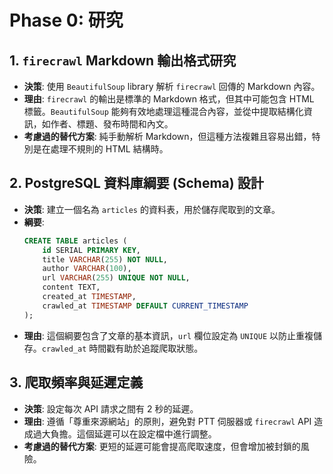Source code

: # Phase 0: 研究

## 1. `firecrawl` Markdown 輸出格式研究

- **決策**: 使用 `BeautifulSoup` library 解析 `firecrawl` 回傳的 Markdown 內容。
- **理由**: `firecrawl` 的輸出是標準的 Markdown 格式，但其中可能包含 HTML 標籤。`BeautifulSoup` 能夠有效地處理這種混合內容，並從中提取結構化資訊，如作者、標題、發布時間和內文。
- **考慮過的替代方案**: 純手動解析 Markdown，但這種方法複雜且容易出錯，特別是在處理不規則的 HTML 結構時。

## 2. PostgreSQL 資料庫綱要 (Schema) 設計

- **決策**: 建立一個名為 `articles` 的資料表，用於儲存爬取到的文章。
- **綱要**:
  ```sql
  CREATE TABLE articles (
      id SERIAL PRIMARY KEY,
      title VARCHAR(255) NOT NULL,
      author VARCHAR(100),
      url VARCHAR(255) UNIQUE NOT NULL,
      content TEXT,
      created_at TIMESTAMP,
      crawled_at TIMESTAMP DEFAULT CURRENT_TIMESTAMP
  );
  ```
- **理由**: 這個綱要包含了文章的基本資訊，`url` 欄位設定為 `UNIQUE` 以防止重複儲存。`crawled_at` 時間戳有助於追蹤爬取狀態。

## 3. 爬取頻率與延遲定義

- **決策**: 設定每次 API 請求之間有 2 秒的延遲。
- **理由**: 遵循「尊重來源網站」的原則，避免對 PTT 伺服器或 `firecrawl` API 造成過大負擔。這個延遲可以在設定檔中進行調整。
- **考慮過的替代方案**: 更短的延遲可能會提高爬取速度，但會增加被封鎖的風險。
━━━━━━━━━━━━━━━━━━━━
Write the lines above out again exactly, excluding every picture.

Task answer:
Source code

: # Phase 0: 研究

## 1. `firecrawl` Markdown 輸出格式研究

- **決策**: 使用 `BeautifulSoup` library 解析 `firecrawl` 回傳的 Markdown 內容。
- **理由**: `firecrawl` 的輸出是標準的 Markdown 格式，但其中可能包含 HTML 標籤。`BeautifulSoup` 能夠有效地處理這種混合內容，並從中提取結構化資訊，如作者、標題、發布時間和內文。
- **考慮過的替代方案**: 純手動解析 Markdown，但這種方法複雜且容易出錯，特別是在處理不規則的 HTML 結構時。

## 2. PostgreSQL 資料庫綱要 (Schema) 設計

- **決策**: 建立一個名為 `articles` 的資料表，用於儲存爬取到的文章。
- **綱要**:
  ```sql
  CREATE TABLE articles (
      id SERIAL PRIMARY KEY,
      title VARCHAR(255) NOT NULL,
      author VARCHAR(100),
      url VARCHAR(255) UNIQUE NOT NULL,
      content TEXT,
      created_at TIMESTAMP,
      crawled_at TIMESTAMP DEFAULT CURRENT_TIMESTAMP
  );
  ```
- **理由**: 這個綱要包含了文章的基本資訊，`url` 欄位設定為 `UNIQUE` 以防止重複儲存。`crawled_at` 時間戳有助於追蹤爬取狀態。

## 3. 爬取頻率與延遲定義

- **決策**: 設定每次 API 請求之間有 2 秒的延遲。
- **理由**: 遵循「尊重來源網站」的原則，避免對 PTT 伺服器或 `firecrawl` API 造成過大負擔。這個延遲可以在設定檔中進行調整。
- **考慮過的替代方案**: 更短的延遲可能會提高爬取速度，但會增加被封鎖的風險。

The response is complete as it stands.